- Assignment
Write out, word for word, each line from the start of the entries through the one holding "- Will display"; omit the pictures.

*** Begin section ***

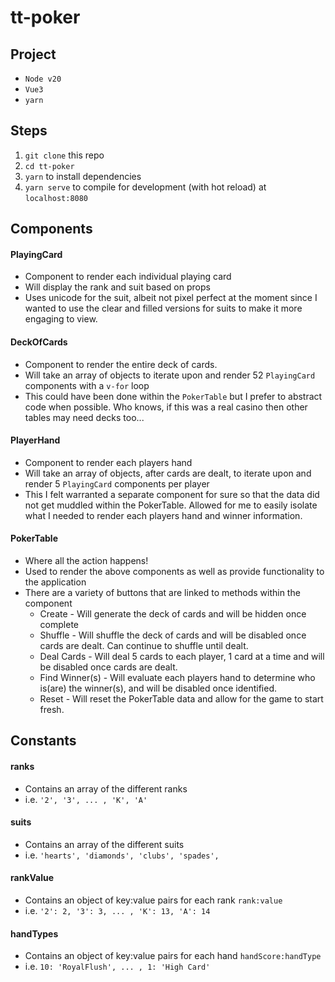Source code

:# tt-poker

## Project
- `Node v20`
- `Vue3`
- `yarn`

## Steps
1. `git clone` this repo
2. `cd tt-poker`
3. `yarn` to install dependencies
4. `yarn serve` to compile for development (with hot reload) at `localhost:8080`


## Components
#### PlayingCard
- Component to render each individual playing card
- Will display the rank and suit based on props
- Uses unicode for the suit, albeit not pixel perfect at the moment since I wanted to use the clear and filled versions for suits to make it more engaging to view.

#### DeckOfCards
- Component to render the entire deck of cards.
- Will take an array of objects to iterate upon and render 52 `PlayingCard` components with a `v-for` loop
- This could have been done within the `PokerTable` but I prefer to abstract code when possible. Who knows, if this was a real casino then other tables may need decks too...

#### PlayerHand
- Component to render each players hand
- Will take an array of objects, after cards are dealt, to iterate upon and render 5 `PlayingCard` components per player
- This I felt warranted a separate component for sure so that the data did not get muddled within the PokerTable. Allowed for me to easily isolate what I needed to render each players hand and winner information.

#### PokerTable
- Where all the action happens!
- Used to render the above components as well as provide functionality to the application
- There are a variety of buttons that are linked to methods within the component
    - Create - Will generate the deck of cards and will be hidden once complete
    - Shuffle - Will shuffle the deck of cards and will be disabled once cards are dealt. Can continue to shuffle until dealt.
    - Deal Cards - Will deal 5 cards to each player, 1 card at a time and will be disabled once cards are dealt.
    - Find Winner(s) - Will evaluate each players hand to determine who is(are) the winner(s), and will be disabled once identified.
    - Reset - Will reset the PokerTable data and allow for the game to start fresh.

## Constants
#### ranks
- Contains an array of the different ranks
- i.e. `'2', '3', ... , 'K', 'A'`

#### suits
- Contains an array of the different suits
- i.e. `'hearts', 'diamonds', 'clubs', 'spades',`

#### rankValue
- Contains an object of key:value pairs for each rank `rank:value`
- i.e. `'2': 2, '3': 3, ... , 'K': 13, 'A': 14`

#### handTypes
- Contains an object of key:value pairs for each hand `handScore:handType`
- i.e. `10: 'RoyalFlush', ... , 1: 'High Card'`
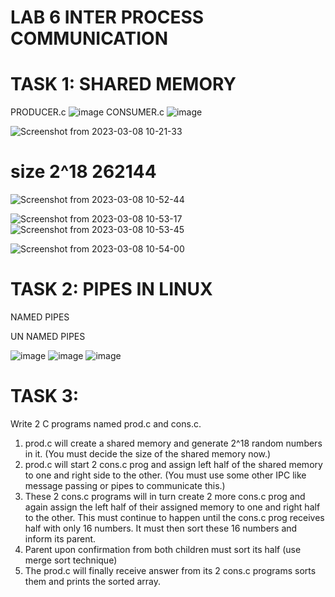 # LAB 6  INTER PROCESS COMMUNICATION

# TASK 1:  SHARED MEMORY
PRODUCER.c
![image](https://user-images.githubusercontent.com/123716596/224354589-ac415913-bf04-4786-8d76-0db32d4e06b4.png)
CONSUMER.c
![image](https://user-images.githubusercontent.com/123716596/224354796-b8132564-9914-4f2e-8c18-66af9f93af18.png)

![Screenshot from 2023-03-08 10-21-33](https://user-images.githubusercontent.com/123716596/223626462-6d9cb67c-a918-4aba-b013-d810a8f3f684.png)

# size 2^18  262144
![Screenshot from 2023-03-08 10-52-44](https://user-images.githubusercontent.com/123716596/223630803-99f7d18e-56b5-4d9a-bd2e-402f94592504.png)

![Screenshot from 2023-03-08 10-53-17](https://user-images.githubusercontent.com/123716596/223630813-7208dffd-3502-485a-b8e8-572923baacd8.png)
![Screenshot from 2023-03-08 10-53-45](https://user-images.githubusercontent.com/123716596/223630823-20d89f0f-eff5-4c29-847a-a0d4b81a5a70.png)

![Screenshot from 2023-03-08 10-54-00](https://user-images.githubusercontent.com/123716596/223630827-602ee2fa-b3a6-4a18-9c2f-c0a74f2aeaf2.png)

# TASK 2: PIPES IN LINUX

NAMED PIPES

UN NAMED PIPES

![image](https://user-images.githubusercontent.com/123716596/224562302-c41caf6f-7ed0-4f03-9ebf-62aedf93b77f.png)
![image](https://user-images.githubusercontent.com/123716596/224562549-33320635-d2e1-4a63-af29-91a903c2dba7.png)
![image](https://user-images.githubusercontent.com/123716596/224562695-240132a8-0746-4fc6-b70a-55024247a416.png)


# TASK 3: 

Write 2 C programs named prod.c and cons.c. 
1. prod.c will create a shared memory and generate 2^18 random numbers in it. (You must decide the size of the shared memory now.)
2. prod.c will start 2 cons.c prog and assign left half of the shared memory to one and right side to the other. (You must use some other IPC like message passing or pipes to communicate this.)
3. These 2 cons.c programs will in turn create 2 more cons.c prog and again assign the left half of their assigned memory to one and right half to the other. This must continue to happen until the cons.c prog receives half with only 16 numbers. It must then sort these 16 numbers and inform its parent.
4. Parent upon confirmation from both children must sort its half (use merge sort technique)
5. The prod.c will finally receive answer from its 2 cons.c programs sorts them and prints the sorted array.
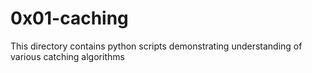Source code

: # 0x01-caching

This directory contains python scripts demonstrating understanding of various
catching algorithms
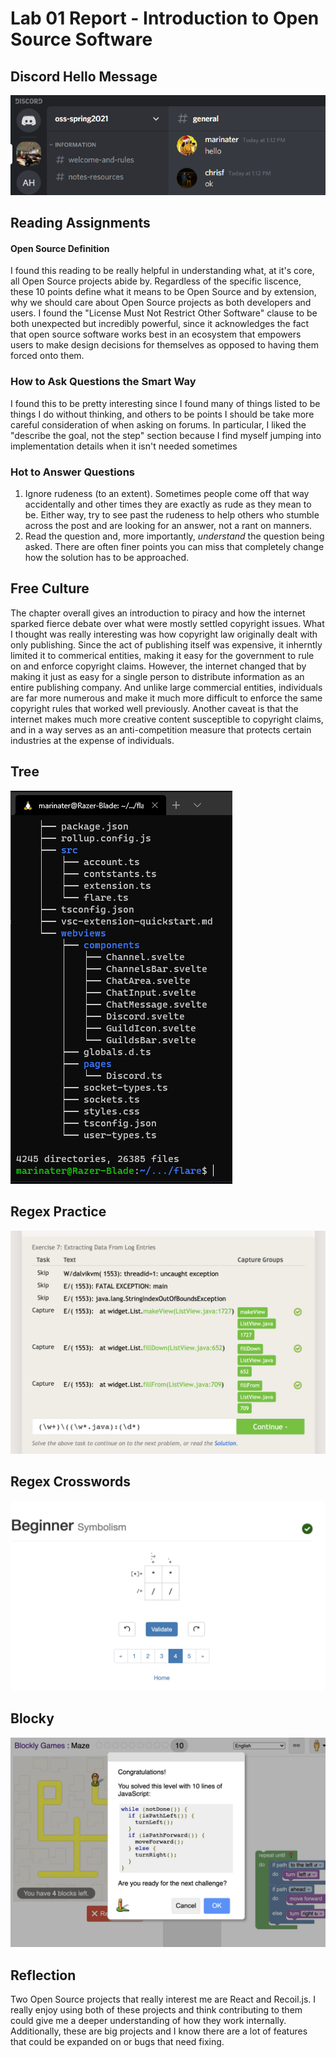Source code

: # Lab 01 Report - Introduction to Open Source Software

## Discord Hello Message

![Hello](discord-hello.png)

## Reading Assignments
#### Open Source Definition
I found this reading to be really helpful in understanding what, at it's core, all Open Source projects abide by. Regardless of the specific liscence, these 10 points define what it means to be Open Source and by extension, why we should care about Open Source projects as both developers and users. I found the "License Must Not Restrict Other Software" clause to be both unexpected but incredibly powerful, since it acknowledges the fact that open source software works best in an ecosystem that empowers users to make design decisions for themselves as opposed to having them forced onto them.
### How to Ask Questions the Smart Way
I found this to be pretty interesting since I found many of things listed to be things I do without thinking, and others to be points I should be take more careful consideration of when asking on forums. In particular, I liked the "describe the goal, not the step" section because I find myself jumping into implementation details when it isn't needed sometimes
### Hot to Answer Questions
1. Ignore rudeness (to an extent). Sometimes people come off that way accidentally and other times they are exactly as rude as they mean to be. Either way, try to see past the rudeness to help others who stumble across the post and are looking for an answer, not a rant on manners.
2. Read the question and, more importantly, *understand* the question being asked. There are often finer points you can miss that completely change how the solution has to be approached.
## Free Culture
The chapter overall gives an introduction to piracy and how the internet sparked fierce debate over what were mostly settled copyright issues. What I thought was really interesting was how copyright law originally dealt with only publishing. Since the act of publishing itself was expensive, it inherntly limited it to commerical entities, making it easy for the government to rule on and enforce copyright claims. However, the internet changed that by making it just as easy for a single person to distribute information as an entire publishing company. And unlike large commercial entities, individuals are far more numerous and make it much more difficult to enforce the same copyright rules that worked well previously. Another caveat is that the internet makes much more creative content susceptible to copyright claims, and in a way serves as an anti-competition measure that protects certain industries at the expense of individuals.

## Tree

![Tree](tree.png)

## Regex Practice
![Regex Practice](regex-practice.png)

## Regex Crosswords
![Regex Crosswords](regex-crossword.png)

## Blocky
![Blocky](blocky.png)

## Reflection
Two Open Source projects that really interest me are React and Recoil.js. I really enjoy using both of these projects and think contributing to them could give me a deeper understanding of how they work internally. Additionally, these are big projects and I know there are a lot of features that could be expanded on or bugs that need fixing.
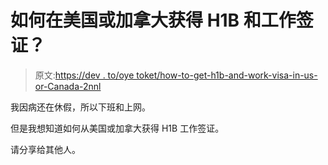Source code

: # 如何在美国或加拿大获得 H1B 和工作签证？

> 原文:[https://dev . to/oye toket/how-to-get-h1b-and-work-visa-in-us-or-Canada-2nnl](https://dev.to/oyetoket/how-to-get-h1b-and-work-visa-in-us-or-canada-2nnl)

我因病还在休假，所以下班和上网。

但是我想知道如何从美国或加拿大获得 H1B 工作签证。

请分享给其他人。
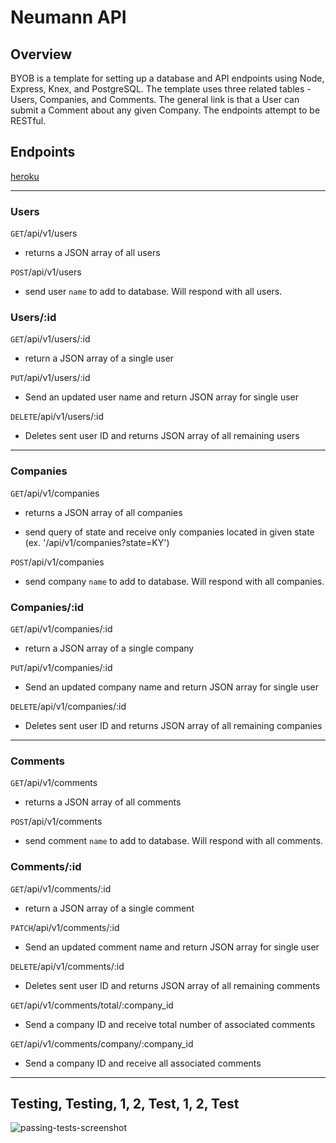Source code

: # Neumann API

## Overview
BYOB is a template for setting up a database and API endpoints using Node, Express, Knex, and PostgreSQL.  The template uses three related tables - Users, Companies, and Comments.  The general link is that a User can submit a Comment about any given Company.  The endpoints attempt to be RESTful.  

## Endpoints
 [heroku](https://build-your-own-backend.herokuapp.com/)
*****

### Users

<code>GET</code>/api/v1/users

* returns a JSON array of all users

<code>POST</code>/api/v1/users

* send user <code>name</code> to add to database.  Will respond with all users.

### Users/:id

<code>GET</code>/api/v1/users/:id

* return a JSON array of a single user

<code>PUT</code>/api/v1/users/:id

* Send an updated user name and return JSON array for single user

<code>DELETE</code>/api/v1/users/:id

* Deletes sent user ID and returns JSON array of all remaining users

***

### Companies

<code>GET</code>/api/v1/companies

* returns a JSON array of all companies

* send query of state and receive only companies located in given state (ex. '/api/v1/companies?state=KY')

<code>POST</code>/api/v1/companies

* send company <code>name</code> to add to database.  Will respond with all companies.

### Companies/:id

<code>GET</code>/api/v1/companies/:id

* return a JSON array of a single company

<code>PUT</code>/api/v1/companies/:id

* Send an updated company name and return JSON array for single user

<code>DELETE</code>/api/v1/companies/:id

* Deletes sent user ID and returns JSON array of all remaining companies

***

### Comments

<code>GET</code>/api/v1/comments

* returns a JSON array of all comments

<code>POST</code>/api/v1/comments

* send comment <code>name</code> to add to database.  Will respond with all comments.

### Comments/:id

<code>GET</code>/api/v1/comments/:id

* return a JSON array of a single comment

<code>PATCH</code>/api/v1/comments/:id

* Send an updated comment name and return JSON array for single user

<code>DELETE</code>/api/v1/comments/:id

* Deletes sent user ID and returns JSON array of all remaining comments

<code>GET</code>/api/v1/comments/total/:company_id

* Send a company ID and receive total number of associated comments

<code>GET</code>/api/v1/comments/company/:company_id

* Send a company ID and receive all associated comments

***

## Testing, Testing, 1, 2, Test, 1, 2, Test

![passing-tests-screenshot](http://i.imgur.com/c7lZroW.png)
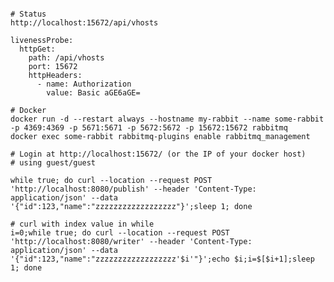 <pre><code>
# Status
http://localhost:15672/api/vhosts

livenessProbe:
  httpGet:
    path: /api/vhosts
    port: 15672
    httpHeaders:
      - name: Authorization
        value: Basic aGE6aGE=

# Docker
docker run -d --restart always --hostname my-rabbit --name some-rabbit -p 4369:4369 -p 5671:5671 -p 5672:5672 -p 15672:15672 rabbitmq
docker exec some-rabbit rabbitmq-plugins enable rabbitmq_management

# Login at http://localhost:15672/ (or the IP of your docker host)
# using guest/guest

while true; do curl --location --request POST 'http://localhost:8080/publish' --header 'Content-Type: application/json' --data '{"id":123,"name":"zzzzzzzzzzzzzzzzzz"}';sleep 1; done

# curl with index value in while
i=0;while true; do curl --location --request POST 'http://localhost:8080/writer' --header 'Content-Type: application/json' --data '{"id":123,"name":"zzzzzzzzzzzzzzzzzz'$i'"}';echo $i;i=$[$i+1];sleep 1; done

</pre></code>
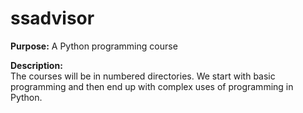 # ssadvisor

**Purpose:** A Python programming course

**Description:**  \
The courses will be in numbered directories. We start with basic programming and then end up with complex uses of programming in Python.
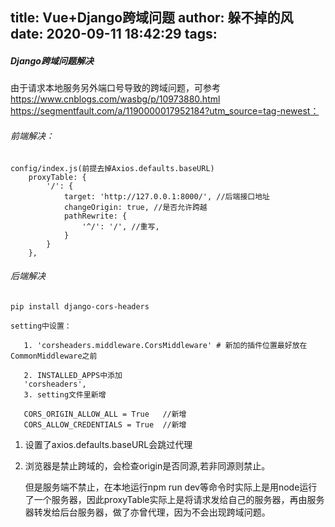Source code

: title: Vue+Django跨域问题
author: 躲不掉的风
date: 2020-09-11 18:42:29
tags:
---
##### Django跨域问题解决

由于请求本地服务另外端口号导致的跨域问题，可参考
https://www.cnblogs.com/wasbg/p/10973880.html
https://segmentfault.com/a/1190000017952184?utm_source=tag-newest：

###### 前端解决：
	config/index.js(前提去掉Axios.defaults.baseURL)
        proxyTable: {
            '/': {
                target: 'http://127.0.0.1:8000/', //后端接口地址
                changeOrigin: true, //是否允许跨越
                pathRewrite: {
                    '^/': '/', //重写,
                }
            }
        },
###### 后端解决

 	pip install django-cors-headers   

  	setting中设置：

       1. 'corsheaders.middleware.CorsMiddleware' # 新加的插件位置最好放在CommonMiddleware之前
       
       2. INSTALLED_APPS中添加
       'corsheaders',    
       3. setting文件里新增
       
       CORS_ORIGIN_ALLOW_ALL = True   //新增   
       CORS_ALLOW_CREDENTIALS = True  //新增
       
       
 1. 设置了axios.defaults.baseURL会跳过代理
 2. 浏览器是禁止跨域的，会检查origin是否同源,若非同源则禁止。
 
 	但是服务端不禁止，在本地运行npm run dev等命令时实际上是用node运行了一个服务器，因此proxyTable实际上是将请求发给自己的服务器，再由服务器转发给后台服务器，做了亦曾代理，因为不会出现跨域问题。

*** End section ***

- Task output
Source code

:# tt-poker

## Project
- `Node v20`
- `Vue3`
- `yarn`

## Steps
1. `git clone` this repo
2. `cd tt-poker`
3. `yarn` to install dependencies
4. `yarn serve` to compile for development (with hot reload) at `localhost:8080`


## Components
#### PlayingCard
- Component to render each individual playing card
- Will display the rank and suit based on props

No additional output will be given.